Posted Aug 2, 2018 16:46 UTC (Thu)
by jwilk (subscriber, #63328)
[Link]
Posted Aug 2, 2018 17:01 UTC (Thu)
by farnz (subscriber, #17727)
[Link]
Most of the time, when I create a file, I want the permission bits set to 0o0666 & ~umask, and directories set to 0o0777 & ~umask. Coincidentally, this is the default permissions I will get with a plain syscall, no efforts to set permission bits.
Posted Jul 31, 2018 21:33 UTC (Tue)
by ejr (subscriber, #51652)
[Link] (2 responses)
This ish needs to go away. Posted Jul 31, 2018 21:34 UTC (Tue)
by JFlorian (guest, #49650)
[Link] (1 responses)
The task of grep'ing for division sounds ... awful. That reminds me of when I was trying to decipher some Ruby that did something like bar=%x'foo' and it was entirely non-obvious that foo was an executable. Googling for the answer seemed impossible and I kept mumbling "code is read more than written." I'm sure glad the author didn't have to type "exec" all the way out.
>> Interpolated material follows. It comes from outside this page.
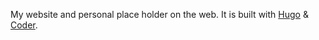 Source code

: My website and personal place holder on the web. It is built with [Hugo](https://gohugo.io) & [Coder](https://github.com/luizdepra/hugo-coder).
It seems all migrations (languages, apps, whatever) have one thing in common, however. Things wind up healthier on the flip side. Maybe buggier in the immediate short term, but better overall. It's like moving, a chance to revisit all the clutter that we surround ourselves with and become accustomed to. It doesn't mean it's fun though.
As always, your grumpiness makes *me* feel better, so thanks! :-)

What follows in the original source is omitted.